Appropriazione indebita per l’amministratore che versa le somme del condominio nel proprio conto
L’amministratore di un condominio di San Donato Milanese investe parte dei soldi che gli erano stati affidati dai condòmini – circa quarantamila euro – in un fondo collegato al proprio conto corrente personale. Le somme, si giustifica il contabile, non erano destinate a spese correnti e l’investimento realizzato attraverso la sua banca avrebbe garantito buoni margini di guadagno. In ogni caso, l’operazione finanziaria sarebbe stata realizzata nell’esclusivo interesse del condominio, al quale sarebbe comunque stata garantita la disponibilità del denaro investito.
Ma questi argomenti non sono bastati a convincere i giudici e scagionare lo spregiudicato amministratore.
Appropriazione indebita, la sentenza della Cassazione
La seconda sezione penale della Corte di Cassazione (con la sent. n. 33547/2016) ha infatti confermato il verdetto dei giudici di merito, osservando che ai fini della configurazione del delitto di appropriazione indebita ha scarsa rilevanza verificare se siano stati compiuti interversione del possesso. Per la consumazione del reato di cui all’art. 646 c.p., infatti, non è richiesto che l’agente si sia definitivamente appropriato della cosa e non la restituisca. La soglia della rilevanza penale – spiega la Corte – è anticipata al momento appropriativo in sé considerato. E cioè, per tornare al caso di specie, all’indebito prelievo delle somme dalle casse del condominio.

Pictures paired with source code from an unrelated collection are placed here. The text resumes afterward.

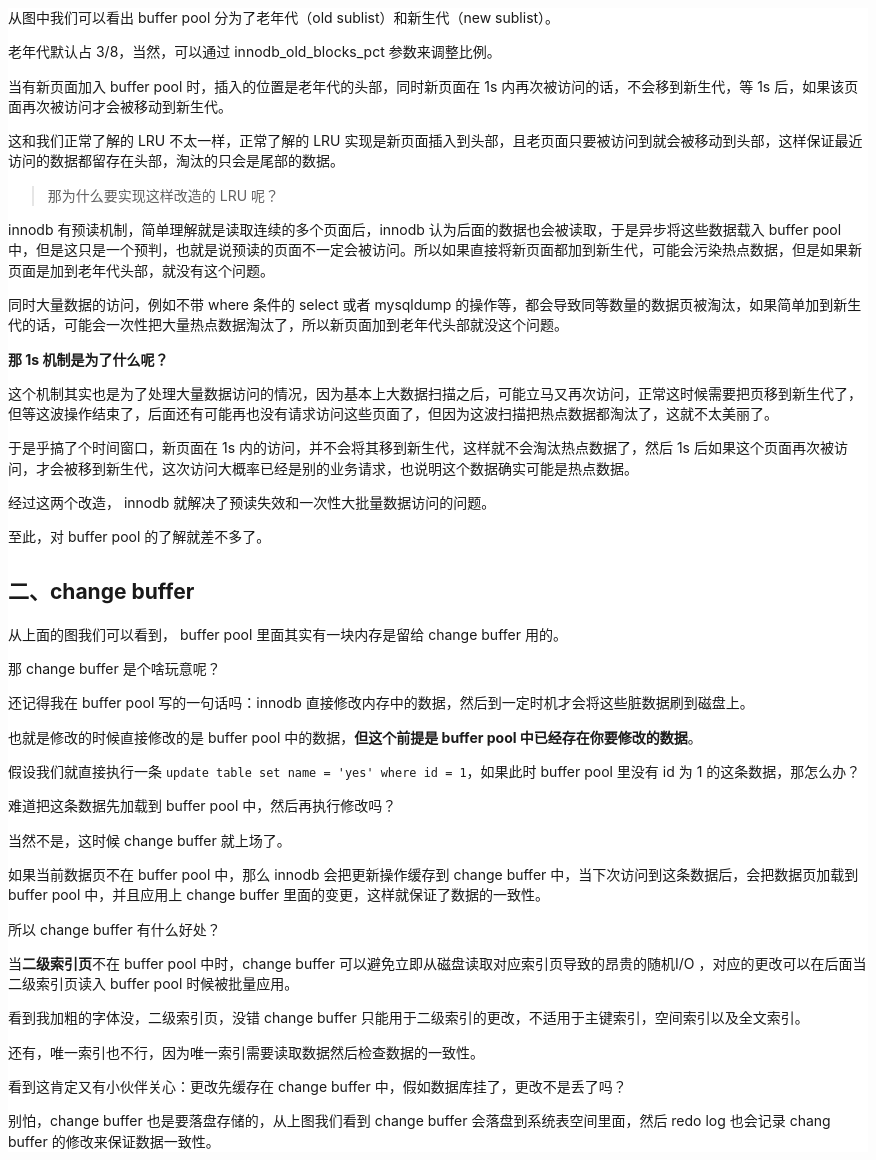 从图中我们可以看出 buffer pool 分为了老年代（old sublist）和新生代（new sublist）。

老年代默认占 3/8，当然，可以通过 innodb_old_blocks_pct 参数来调整比例。

当有新页面加入 buffer pool 时，插入的位置是老年代的头部，同时新页面在 1s 内再次被访问的话，不会移到新生代，等 1s 后，如果该页面再次被访问才会被移动到新生代。

这和我们正常了解的 LRU 不太一样，正常了解的 LRU 实现是新页面插入到头部，且老页面只要被访问到就会被移动到头部，这样保证最近访问的数据都留存在头部，淘汰的只会是尾部的数据。

> 那为什么要实现这样改造的 LRU 呢？

innodb 有预读机制，简单理解就是读取连续的多个页面后，innodb 认为后面的数据也会被读取，于是异步将这些数据载入 buffer pool
中，但是这只是一个预判，也就是说预读的页面不一定会被访问。所以如果直接将新页面都加到新生代，可能会污染热点数据，但是如果新页面是加到老年代头部，就没有这个问题。

同时大量数据的访问，例如不带 where 条件的 select 或者 mysqldump 的操作等，都会导致同等数量的数据页被淘汰，如果简单加到新生代的话，可能会一次性把大量热点数据淘汰了，所以新页面加到老年代头部就没这个问题。

**那 1s 机制是为了什么呢？**

这个机制其实也是为了处理大量数据访问的情况，因为基本上大数据扫描之后，可能立马又再次访问，正常这时候需要把页移到新生代了，但等这波操作结束了，后面还有可能再也没有请求访问这些页面了，但因为这波扫描把热点数据都淘汰了，这就不太美丽了。

于是乎搞了个时间窗口，新页面在 1s 内的访问，并不会将其移到新生代，这样就不会淘汰热点数据了，然后 1s 后如果这个页面再次被访问，才会被移到新生代，这次访问大概率已经是别的业务请求，也说明这个数据确实可能是热点数据。

经过这两个改造， innodb 就解决了预读失效和一次性大批量数据访问的问题。

至此，对 buffer pool 的了解就差不多了。

## 二、change buffer

从上面的图我们可以看到， buffer pool 里面其实有一块内存是留给 change buffer 用的。

那 change buffer 是个啥玩意呢？

还记得我在 buffer pool 写的一句话吗：innodb 直接修改内存中的数据，然后到一定时机才会将这些脏数据刷到磁盘上。

也就是修改的时候直接修改的是 buffer pool 中的数据，**但这个前提是 buffer pool 中已经存在你要修改的数据**。

假设我们就直接执行一条 `update table set name = 'yes' where id = 1`，如果此时 buffer pool 里没有 id 为 1 的这条数据，那怎么办？

难道把这条数据先加载到 buffer pool 中，然后再执行修改吗？

当然不是，这时候 change buffer 就上场了。

如果当前数据页不在 buffer pool 中，那么 innodb 会把更新操作缓存到 change buffer 中，当下次访问到这条数据后，会把数据页加载到 buffer pool 中，并且应用上 change buffer
里面的变更，这样就保证了数据的一致性。

所以 change buffer 有什么好处？

当**二级索引页**不在 buffer pool 中时，change buffer 可以避免立即从磁盘读取对应索引页导致的昂贵的随机I/O ，对应的更改可以在后面当二级索引页读入 buffer pool 时候被批量应用。

看到我加粗的字体没，二级索引页，没错 change buffer 只能用于二级索引的更改，不适用于主键索引，空间索引以及全文索引。

还有，唯一索引也不行，因为唯一索引需要读取数据然后检查数据的一致性。

看到这肯定又有小伙伴关心：更改先缓存在 change buffer 中，假如数据库挂了，更改不是丢了吗？

别怕，change buffer 也是要落盘存储的，从上图我们看到 change buffer 会落盘到系统表空间里面，然后 redo log 也会记录 chang buffer 的修改来保证数据一致性。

Quanto poi al requisito dell’ingiustizia del profitto conseguito, la circostanza che le somme in questione sarebbero state investite nell’interesse del condominio e non utilizzate dall’imputato per fini personali sarebbe, secondo la Corte, tutta da provare ed in ogni caso si tratta di una questione che, non essendo mai stata evidenziata davanti ai giudici di merito, non può sollevarsi per la prima volta ne in cassazione.